Records from a data source:
--- START ---

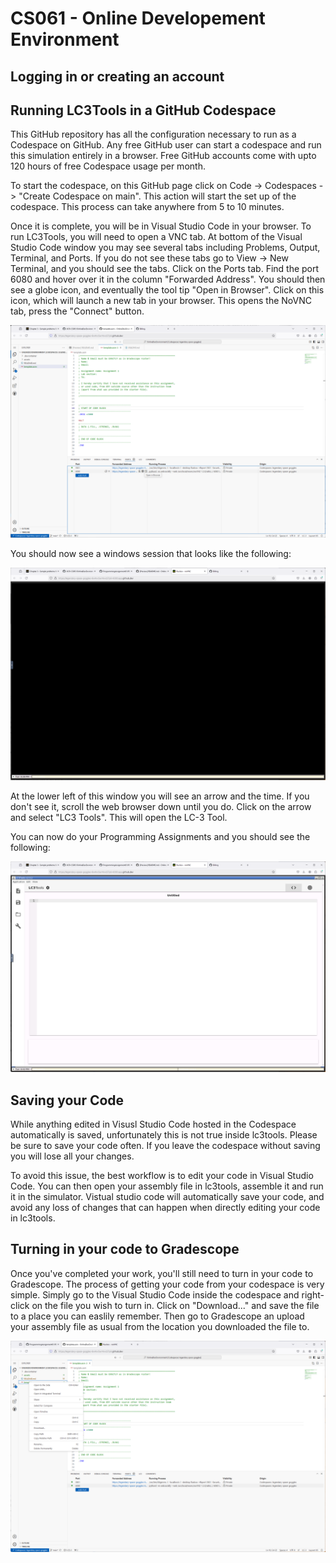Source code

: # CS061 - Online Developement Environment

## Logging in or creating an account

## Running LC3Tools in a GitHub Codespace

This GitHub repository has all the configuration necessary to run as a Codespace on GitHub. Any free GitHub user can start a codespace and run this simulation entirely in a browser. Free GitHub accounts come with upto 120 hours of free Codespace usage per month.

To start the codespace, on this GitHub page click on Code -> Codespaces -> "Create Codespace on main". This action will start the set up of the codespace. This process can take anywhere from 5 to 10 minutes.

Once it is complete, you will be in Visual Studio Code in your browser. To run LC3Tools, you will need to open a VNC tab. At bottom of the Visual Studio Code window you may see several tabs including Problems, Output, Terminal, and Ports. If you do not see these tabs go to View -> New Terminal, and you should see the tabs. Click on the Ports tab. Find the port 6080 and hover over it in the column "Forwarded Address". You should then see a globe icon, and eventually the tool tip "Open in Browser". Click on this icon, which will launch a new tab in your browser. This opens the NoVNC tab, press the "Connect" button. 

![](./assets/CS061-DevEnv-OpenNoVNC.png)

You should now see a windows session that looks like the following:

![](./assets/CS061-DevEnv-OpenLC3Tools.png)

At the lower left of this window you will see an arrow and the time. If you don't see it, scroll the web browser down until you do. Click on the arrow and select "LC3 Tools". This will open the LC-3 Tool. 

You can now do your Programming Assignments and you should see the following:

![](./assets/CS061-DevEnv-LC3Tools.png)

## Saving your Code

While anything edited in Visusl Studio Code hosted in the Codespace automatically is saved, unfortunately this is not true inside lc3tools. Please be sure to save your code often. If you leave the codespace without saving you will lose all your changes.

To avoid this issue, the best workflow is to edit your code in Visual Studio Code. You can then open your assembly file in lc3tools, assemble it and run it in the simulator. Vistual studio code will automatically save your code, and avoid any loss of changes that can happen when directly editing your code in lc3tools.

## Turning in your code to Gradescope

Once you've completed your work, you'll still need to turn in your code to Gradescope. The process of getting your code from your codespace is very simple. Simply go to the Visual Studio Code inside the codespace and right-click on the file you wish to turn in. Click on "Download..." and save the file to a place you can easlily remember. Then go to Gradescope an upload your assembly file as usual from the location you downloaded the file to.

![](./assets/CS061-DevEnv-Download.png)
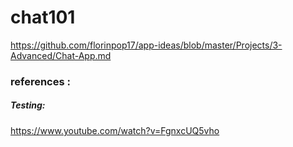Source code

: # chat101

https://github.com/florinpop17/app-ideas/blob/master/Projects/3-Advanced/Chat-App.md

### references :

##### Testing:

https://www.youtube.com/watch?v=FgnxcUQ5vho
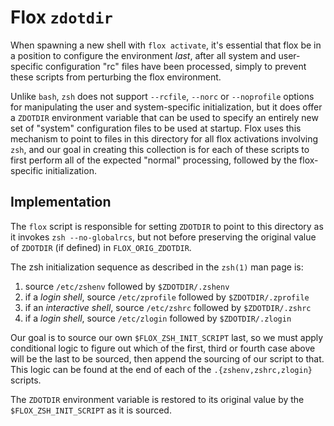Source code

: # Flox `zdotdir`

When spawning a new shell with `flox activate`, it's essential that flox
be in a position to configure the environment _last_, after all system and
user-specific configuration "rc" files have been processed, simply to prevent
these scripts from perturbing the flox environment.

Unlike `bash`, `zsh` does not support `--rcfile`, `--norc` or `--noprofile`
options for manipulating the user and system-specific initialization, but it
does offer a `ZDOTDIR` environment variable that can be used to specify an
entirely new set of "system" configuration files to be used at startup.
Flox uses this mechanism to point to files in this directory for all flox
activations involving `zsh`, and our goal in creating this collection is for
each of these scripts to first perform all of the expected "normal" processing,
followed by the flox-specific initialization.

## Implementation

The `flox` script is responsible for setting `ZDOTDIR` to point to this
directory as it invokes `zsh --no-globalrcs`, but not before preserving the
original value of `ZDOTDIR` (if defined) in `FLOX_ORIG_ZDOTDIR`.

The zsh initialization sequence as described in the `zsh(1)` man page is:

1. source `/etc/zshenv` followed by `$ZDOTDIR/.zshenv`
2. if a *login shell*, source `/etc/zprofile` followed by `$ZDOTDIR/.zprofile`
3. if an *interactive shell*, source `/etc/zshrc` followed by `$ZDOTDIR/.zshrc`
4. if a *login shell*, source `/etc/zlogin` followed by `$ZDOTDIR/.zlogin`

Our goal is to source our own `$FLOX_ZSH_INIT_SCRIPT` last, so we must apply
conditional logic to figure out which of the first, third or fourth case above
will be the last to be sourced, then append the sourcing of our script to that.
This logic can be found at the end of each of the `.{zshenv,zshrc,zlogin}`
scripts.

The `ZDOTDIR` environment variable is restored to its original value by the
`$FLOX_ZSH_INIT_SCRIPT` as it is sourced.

--- END ---

Task directions: Transcribe all of the lines above exactly as given. The pictures stay out.

Task response:
Source code

: # CS061 - Online Developement Environment

## Logging in or creating an account

## Running LC3Tools in a GitHub Codespace

This GitHub repository has all the configuration necessary to run as a Codespace on GitHub. Any free GitHub user can start a codespace and run this simulation entirely in a browser. Free GitHub accounts come with upto 120 hours of free Codespace usage per month.

To start the codespace, on this GitHub page click on Code -> Codespaces -> "Create Codespace on main". This action will start the set up of the codespace. This process can take anywhere from 5 to 10 minutes.

Once it is complete, you will be in Visual Studio Code in your browser. To run LC3Tools, you will need to open a VNC tab. At bottom of the Visual Studio Code window you may see several tabs including Problems, Output, Terminal, and Ports. If you do not see these tabs go to View -> New Terminal, and you should see the tabs. Click on the Ports tab. Find the port 6080 and hover over it in the column "Forwarded Address". You should then see a globe icon, and eventually the tool tip "Open in Browser". Click on this icon, which will launch a new tab in your browser. This opens the NoVNC tab, press the "Connect" button. 

![](./assets/CS061-DevEnv-OpenNoVNC.png)

You should now see a windows session that looks like the following:

![](./assets/CS061-DevEnv-OpenLC3Tools.png)

At the lower left of this window you will see an arrow and the time. If you don't see it, scroll the web browser down until you do. Click on the arrow and select "LC3 Tools". This will open the LC-3 Tool. 

You can now do your Programming Assignments and you should see the following:

![](./assets/CS061-DevEnv-LC3Tools.png)

## Saving your Code

While anything edited in Visusl Studio Code hosted in the Codespace automatically is saved, unfortunately this is not true inside lc3tools. Please be sure to save your code often. If you leave the codespace without saving you will lose all your changes.

To avoid this issue, the best workflow is to edit your code in Visual Studio Code. You can then open your assembly file in lc3tools, assemble it and run it in the simulator. Vistual studio code will automatically save your code, and avoid any loss of changes that can happen when directly editing your code in lc3tools.

## Turning in your code to Gradescope

Once you've completed your work, you'll still need to turn in your code to Gradescope. The process of getting your code from your codespace is very simple. Simply go to the Visual Studio Code inside the codespace and right-click on the file you wish to turn in. Click on "Download..." and save the file to a place you can easlily remember. Then go to Gradescope an upload your assembly file as usual from the location you downloaded the file to.

![](./assets/CS061-DevEnv-Download.png)
Source code

: # chat101

https://github.com/florinpop17/app-ideas/blob/master/Projects/3-Advanced/Chat-App.md

### references :

##### Testing:

https://www.youtube.com/watch?v=FgnxcUQ5vho
Source code

: # Flox `zdotdir`

When spawning a new shell with `flox activate`, it's essential that flox
be in a position to configure the environment _last_, after all system and
user-specific configuration "rc" files have been processed, simply to prevent
these scripts from perturbing the flox environment.

Unlike `bash`, `zsh` does not support `--rcfile`, `--norc` or `--noprofile`
options for manipulating the user and system-specific initialization, but it
does offer a `ZDOTDIR` environment variable that can be used to specify an
entirely new set of "system" configuration files to be used at startup.
Flox uses this mechanism to point to files in this directory for all flox
activations involving `zsh`, and our goal in creating this collection is for
each of these scripts to first perform all of the expected "normal" processing,
followed by the flox-specific initialization.

## Implementation

The `flox` script is responsible for setting `ZDOTDIR` to point to this
directory as it invokes `zsh --no-globalrcs`, but not before preserving the
original value of `ZDOTDIR` (if defined) in `FLOX_ORIG_ZDOTDIR`.

The zsh initialization sequence as described in the `zsh(1)` man page is:

1. source `/etc/zshenv` followed by `$ZDOTDIR/.zshenv`
2. if a *login shell*, source `/etc/zprofile` followed by `$ZDOTDIR/.zprofile`
3. if an *interactive shell*, source `/etc/zshrc` followed by `$ZDOTDIR/.zshrc`
4. if a *login shell*, source `/etc/zlogin` followed by `$ZDOTDIR/.zlogin`

Our goal is to source our own `$FLOX_ZSH_INIT_SCRIPT` last, so we must apply
conditional logic to figure out which of the first, third or fourth case above
will be the last to be sourced, then append the sourcing of our script to that.
This logic can be found at the end of each of the `.{zshenv,zshrc,zlogin}`
scripts.

The `ZDOTDIR` environment variable is restored to its original value by the
`$FLOX_ZSH_INIT_SCRIPT` as it is sourced.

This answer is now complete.